- [Records drawn from a dataset]
--- START ---

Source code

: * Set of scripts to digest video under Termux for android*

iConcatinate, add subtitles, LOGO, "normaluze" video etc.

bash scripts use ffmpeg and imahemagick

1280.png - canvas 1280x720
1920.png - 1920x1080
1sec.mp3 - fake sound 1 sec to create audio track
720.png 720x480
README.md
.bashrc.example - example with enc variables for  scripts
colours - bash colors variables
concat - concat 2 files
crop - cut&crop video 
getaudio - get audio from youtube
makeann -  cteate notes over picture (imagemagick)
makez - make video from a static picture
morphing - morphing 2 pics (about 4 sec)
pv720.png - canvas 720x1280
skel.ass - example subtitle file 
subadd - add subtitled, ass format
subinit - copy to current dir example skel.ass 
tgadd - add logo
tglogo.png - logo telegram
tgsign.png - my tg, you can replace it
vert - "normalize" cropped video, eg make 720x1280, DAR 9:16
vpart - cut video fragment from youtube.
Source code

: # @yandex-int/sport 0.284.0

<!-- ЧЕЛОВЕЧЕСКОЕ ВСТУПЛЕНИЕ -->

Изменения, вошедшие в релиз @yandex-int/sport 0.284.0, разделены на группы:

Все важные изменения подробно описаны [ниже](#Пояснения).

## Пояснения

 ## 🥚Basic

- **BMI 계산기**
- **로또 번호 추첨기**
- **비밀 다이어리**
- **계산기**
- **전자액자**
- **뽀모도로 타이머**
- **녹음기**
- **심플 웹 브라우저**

--- END ---

- [Aim of the exercise]
Each line holding the word "yandex" must be copied from the data.

- [Output for this exercise]
: # @yandex-int/sport 0.284.0
Изменения, вошедшие в релиз @yandex-int/sport 0.284.0, разделены на группы:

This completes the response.